(Beginning of Exercise material)

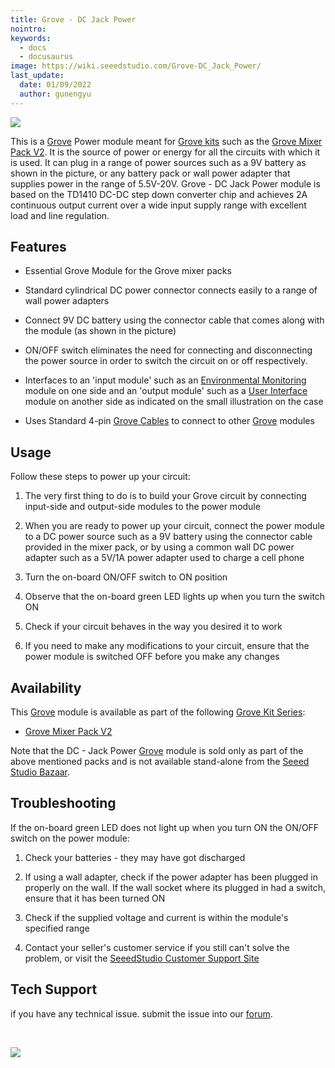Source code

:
 ```yaml
---
title: Grove - DC Jack Power
nointro:
keywords:
  - docs
  - docusaurus
image: https://wiki.seeedstudio.com/Grove-DC_Jack_Power/
last_update:
  date: 01/09/2022
  author: gunengyu
---
```

![](https://files.seeedstudio.com/wiki/Grove-DC_Jack_Power/img/Power_photo1.jpg)

This is a [Grove](/Grove "Grove") Power module meant for [Grove kits](/Grove_System/#grove-starter-kit "GROVE System") such as the [Grove Mixer Pack V2](/Grove-Mixer_Pack_V2 "GROVE MIXER PACK V2"). It is the source of power or energy for all the circuits with which it is used. It can plug in a range of power sources such as a 9V battery as shown in the picture, or any battery pack or wall power adapter that supplies power in the range of 5.5V-20V. Grove - DC Jack Power module is based on the TD1410 DC-DC step down converter chip and achieves 2A continuous output current over a wide input supply range with excellent load and line regulation.

## Features

* Essential Grove Module for the Grove mixer packs

* Standard cylindrical DC power connector connects easily to a range of wall power adapters

* Connect 9V DC battery using the connector cable that comes along with the module (as shown in the picture)

* ON/OFF switch eliminates the need for connecting and disconnecting the power source in order to switch the circuit on or off respectively.

* Interfaces to an 'input module' such as an [Environmental Monitoring](/Grove_System/#grove-for-environment "GROVE System") module on one side and an 'output module' such as a [User Interface](/Grove_System/#interface-of-grove-modules "GROVE System") module on another side as indicated on the small illustration on the case

* Uses Standard 4-pin [Grove Cables](/Grove_System/#grove-cables "GROVE System") to connect to other [Grove](/Grove "Grove") modules

## Usage

Follow these steps to power up your circuit:

1. The very first thing to do is to build your Grove circuit by connecting input-side and output-side modules to the power module

2. When you are ready to power up your circuit, connect the power module to a DC power source such as a 9V battery using the connector cable provided in the mixer pack, or by using a common wall DC power adapter such as a 5V/1A power adapter used to charge a cell phone

3. Turn the on-board ON/OFF switch to ON position

4. Observe that the on-board green LED lights up when you turn the switch ON

5. Check if your circuit behaves in the way you desired it to work

6. If you need to make any modifications to your circuit, ensure that the power module is switched OFF before you make any changes

## Availability

This [Grove](/Grove "Grove") module is available as part of the following [Grove Kit Series](/Grove_System/#grove-starter-kit "GROVE System"):

* [Grove Mixer Pack V2](/Grove-Mixer_Pack_V2 "GROVE MIXER PACK V2")

Note that the DC - Jack Power [Grove](/Grove "Grove") module is sold only as part of the above mentioned packs and is not available stand-alone from the [Seeed Studio Bazaar](https://www.seeedstudio.com/depot/).

## Troubleshooting

<dl><dt>If the on-board green LED does not light up when you turn ON the ON/OFF switch on the power module:
</dt></dl>

1. Check your batteries - they may have got discharged

2. If using a wall adapter, check if the power adapter has been plugged in properly on the wall. If the wall socket where its plugged in had a switch, ensure that it has been turned ON

3. Check if the supplied voltage and current is within the module's specified range

4. Contact your seller's customer service if you still can't solve the problem, or visit the [SeeedStudio Customer Support Site](http://support.seeedstudio.com/)

## Tech Support

 if you have any technical issue.  submit the issue into our [forum](http://forum.seeedstudio.com/).

<div>
  <br /><p style={{textAlign: 'center'}}><a href="https://www.seeedstudio.com/act-4.html?utm_source=wiki&utm_medium=wikibanner&utm_campaign=newproducts" target="_blank"><img src="https://files.seeedstudio.com/wiki/Wiki_Banner/new_product.jpg" /></a></p>
</div>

(End of Exercise material)

# Work order
Look through the entries for the string "This". Every line that has it belongs in the answer.

# Response
This is a [Grove](/Grove "Grove") Power module meant for [Grove kits](/Grove_System/#grove-starter-kit "GROVE System") such as the [Grove Mixer Pack V2](/Grove-Mixer_Pack_V2 "GROVE MIXER PACK V2"). It is the source of power or energy for all the circuits with which it is used. It can plug in a range of power sources such as a 9V battery as shown in the picture, or any battery pack or wall power adapter that supplies power in the range of 5.5V-20V. Grove - DC Jack Power module is based on the TD1410 DC-DC step down converter chip and achieves 2A continuous output current over a wide input supply range with excellent load and line regulation.
This [Grove](/Grove "Grove") module is available as part of the following [Grove Kit Series](/Grove_System/#grove-starter-kit "GROVE System"):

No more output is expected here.